RadarBangkalan.id - Mabes TNI dengan tegas mengklarifikasi status Menteri Pertahanan, Prabowo Subianto, yang sebelumnya sempat menjadi sorotan terkait kariernya di militer.
Menurut Mayjen TNI Nugraha Gumilar, Juru Bicara Pusat Penerangan TNI, Prabowo tidak pernah dipecat dari TNI; sebaliknya, status terakhirnya adalah diberhentikan dengan hormat.
Keputusan ini tidak terlepas dari Keppres Nomor 62 Tahun 1998 yang dikeluarkan oleh presiden saat itu.
Meski Direktorat Kepersonaliaan merekomendasikan penghentian dinas keprajuritan Prabowo, penting untuk dicatat bahwa dalam keputusan tersebut tidak terdapat istilah "dipecat" atau "diberhentikan tanpa hormat".
Faktanya, Prabowo masih memiliki hak atas dana pensiun sebagai bentuk penghormatan atas pengabdiannya selama bertugas di TNI.
Panglima TNI mengusulkan kepada Presiden Joko Widodo agar Prabowo diberikan pangkat Jenderal Kehormatan (Hor) TNI sebagai bentuk penghargaan atas jasanya yang dianggap sangat berarti bagi Indonesia.

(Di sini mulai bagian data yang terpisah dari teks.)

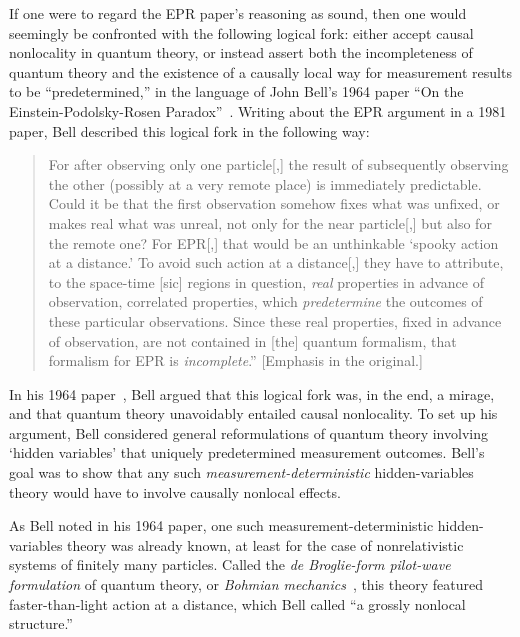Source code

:\documentclass[twoside,twocolumn,english,prl,superscriptaddress,nobibnotes,nofootinbib]{revtex4-2}
\begin{document}
If one were to regard the EPR paper's reasoning as sound, then one
would seemingly be confronted with the following logical fork: either
accept causal nonlocality in quantum theory, or instead assert both
the incompleteness of quantum theory and the existence of a causally
local way for measurement results to be ``predetermined,'' in the
language of John Bell's 1964 paper ``On the Einstein-Podolsky-Rosen
Paradox''~\citep{Bell:1964oeprp}. Writing about the EPR argument
in a 1981 paper, Bell described this logical fork in the following
way: 
\begin{quotation}
For after observing only one particle{[},{]} the result of subsequently
observing the other (possibly at a very remote place) is immediately
predictable. Could it be that the first observation somehow fixes
what was unfixed, or makes real what was unreal, not only for the
near particle{[},{]} but also for the remote one? For EPR{[},{]} that
would be an unthinkable \textquoteleft spooky action at a distance.\textquoteright{}
To avoid such action at a distance{[},{]} they have to attribute,
to the space-time {[}sic{]} regions in question, \emph{real} properties
in advance of observation, correlated properties, which \emph{predetermine}
the outcomes of these particular observations. Since these real properties,
fixed in advance of observation, are not contained in {[}the{]} quantum
formalism, that formalism for EPR is \emph{incomplete}.'' {[}Emphasis
in the original.{]}~\citep{Bell:1981bssatnor}
\end{quotation}

In his 1964 paper~\citep{Bell:1964oeprp}, Bell argued that this
logical fork was, in the end, a mirage, and that quantum theory unavoidably
entailed causal nonlocality. To set up his argument, Bell considered
general reformulations of quantum theory involving \textquoteleft hidden
variables\textquoteright{} that uniquely predetermined measurement
outcomes. Bell's goal was to show that any such \emph{measurement-deterministic}
hidden-variables theory would have to involve causally nonlocal effects.

As Bell noted in his 1964 paper, one such measurement-deterministic
hidden-variables theory was already known, at least for the case of
nonrelativistic systems of finitely many particles. Called the \emph{de Broglie-form pilot-wave formulation}
of quantum theory, or \emph{Bohmian mechanics}~\citep{deBroglie:1930iswm,Bohm:1952siqtthvi,Bohm:1952siqtthvii},
this theory featured faster-than-light action at a distance, which
Bell called ``a grossly nonlocal structure.'' 
\end{document}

Mayjen TNI Nugraha menyatakan bahwa Prabowo telah memberikan kontribusi besar bagi negara, menjadikannya layak mendapatkan penghargaan tersebut.
Sebelumnya, Prabowo Subianto telah secara resmi dianugerahi kenaikan pangkat sebagai Jenderal Kehormatan (Hor) TNI oleh Presiden Joko Widodo.

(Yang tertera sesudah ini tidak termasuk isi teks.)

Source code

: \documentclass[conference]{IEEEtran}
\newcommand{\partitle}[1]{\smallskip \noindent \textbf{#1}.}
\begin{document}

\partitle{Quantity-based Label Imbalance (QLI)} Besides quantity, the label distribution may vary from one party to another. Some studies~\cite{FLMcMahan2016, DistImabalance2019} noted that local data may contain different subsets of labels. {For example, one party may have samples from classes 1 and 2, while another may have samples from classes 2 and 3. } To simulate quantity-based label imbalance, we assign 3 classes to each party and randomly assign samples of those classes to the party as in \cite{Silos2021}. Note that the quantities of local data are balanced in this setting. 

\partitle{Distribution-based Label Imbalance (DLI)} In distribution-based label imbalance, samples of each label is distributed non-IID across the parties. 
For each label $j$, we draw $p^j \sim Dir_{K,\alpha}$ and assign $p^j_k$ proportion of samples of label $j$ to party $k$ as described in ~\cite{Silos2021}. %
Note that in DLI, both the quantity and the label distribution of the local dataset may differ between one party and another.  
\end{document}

Proses penyerahan gelar ini dilakukan dalam suasana Rapim TNI-Polri di Markas Besar TNI, Cilangkap, Jakarta Timur.
Penyerahan gelar tersebut sesuai dengan ketentuan yang diatur dalam Undang-Undang Nomor 20 Tahun 2009 tentang Gelar, Tanda Jasa, dan Tanda Kehormatan.
Presiden Jokowi menyatakan bahwa penganugerahan tersebut adalah bentuk apresiasi dan penghormatan atas kesetiaan serta dedikasi Prabowo dalam melayani rakyat, bangsa, dan negara.
Dia menyematkan tanda kepangkatan berupa 4 bintang di pundak Prabowo, menandakan statusnya sebagai Jenderal Kehormatan TNI.
Prabowo mengakhiri karir militernya pada tahun 1999 sebagai Panglima Komando Cadangan Strategis Angkatan Darat (Pangkostrad) dengan pangkat Letnan Jenderal (Letjen) atau bintang tiga.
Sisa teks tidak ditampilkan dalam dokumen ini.